Федор Кузьмич о себе рассказывал мало — из прошлого, один раз про то, как пьяный угнал лошадь у мужика, потом про то, как он занимался фотографией, будучи инспектором в школе, и разводил огурцы в ящике с землей. Это он рассказывал много раз, очень подробно, и какой был
ящик, и где находилась дверь, и вде электрическая лампочка.
Рассказывал с довольством, как бы вспоминая какой-то порядок,
какую-то организованность, которой теперь нет. К своей наружности относился чрезвычайно серьезно, сердился, когда говорили, что у кого-нибудь правильное лицо, и старался дать понять, что у него — Сологуба — действительно правильное.
Говорил, что бородавка его «всегда портила», но он не хотел ее снять, так как она отличала его от других. Уже очень больной подходил к зеркалу при мне и говорил: «Да как же я подурнел, то ли дело было — раньше». Очень боялся показаться смешным, никогда над собой не шутил и говорил мне, что люди, которые над собой шутят, — не уважают себя. Как пример рассказывал, как он однажды поскользнулся и упал, а мальчишки, видевшие это, «хотели расхохотаться», но смех застрял
у них в горле, так как он посмотрел на них таким «серьезным,
уничтожающим* взглядом, что они сразу почувствовали ничтожество
своего смеха над человеком, который упал. Я не удержалась сказать, что меня всегда разбирает смех, когда кто-нибудь свалится, и я перестаю смеяться, только если вижу, что человек ушибся. Сама, если упаду, то от смеха иногда не могу встать и предпочитаю, чтобы мальчишки смеялись, чем уничтожать их взглядами.

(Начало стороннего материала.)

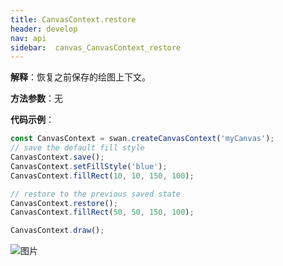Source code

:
 ```yaml
---
title: CanvasContext.restore
header: develop
nav: api
sidebar:  canvas_CanvasContext_restore
---
```



**解释**：恢复之前保存的绘图上下文。

**方法参数**：无

**代码示例**：

```js
const CanvasContext = swan.createCanvasContext('myCanvas');
// save the default fill style
CanvasContext.save();
CanvasContext.setFillStyle('blue');
CanvasContext.fillRect(10, 10, 150, 100);

// restore to the previous saved state
CanvasContext.restore();
CanvasContext.fillRect(50, 50, 150, 100);

CanvasContext.draw();
```

![图片](../../../../img/api/canvas/save.png)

Федор Кузьмич говорил, что я это делаю из самозащиты, и очень меня пробирал за недостаток уважения к себе. «Дрянные люди только не относятся к себе серьезно. Как же вы требуете, чтобы другие к вам серьезно относились, если у вас нет серьезного отношения к себе».
Федор Кузьмич любил рассказывать, как он жил в Костромской
губернии в доме, где помещалась школа. Как школьники, узнав, что здесь живет Сологуб, пришли к нему и говорили, что его стихи нравятся им больше пушкинских, так как у Пушкина стихи «знатные», то есть дворянские, непонятные, а у Сологуба — простые. Он много раз повторял рассказ, утверждая какое-то «а все-таки» и подчеркивая, что дети были правы и инстинктивно чувствовали правду. Я не вполне этому верила.

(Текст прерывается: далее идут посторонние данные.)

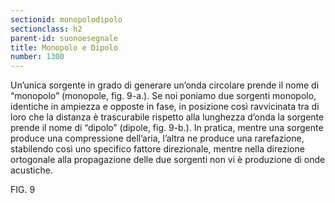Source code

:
 ```yaml
---
sectionid: monopolodipolo
sectionclass: h2
parent-id: suonoesegnale
title: Monopolo e Dipolo
number: 1300
---
```


Un’unica sorgente in grado di generare un’onda circolare prende il nome di “monopolo” (monopole, fig. 9-a.). Se noi poniamo due sorgenti monopolo, identiche in ampiezza e opposte in fase, in posizione così ravvicinata tra di loro che la distanza è trascurabile rispetto alla lunghezza d’onda la sorgente prende il nome di “dipolo” (dipole, fig. 9-b.). In pratica, mentre una sorgente produce una compressione dell’aria, l’altra ne produce una rarefazione, stabilendo così uno specifico fattore direzionale, mentre nella direzione ortogonale alla propagazione delle due sorgenti non vi è produzione di onde acustiche.

FIG. 9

Вероятно, детей кто-нибудь подучил. В последние годы — наоборот, Федор Кузьмич часто говорил, что его книги читают только истерички и дефективные подростки. Он очень рассердился на Чарскую, когда она сказала ему, что он был ее любимым писателем, что «Навьи Чары» были ее евангелием, настольной книгой и так далее и в Александринском
театре так уж и говорили: «Чарская опять занавьечарилась». Он оборвал ее и сказал, что эту книгу могут читать только истерички.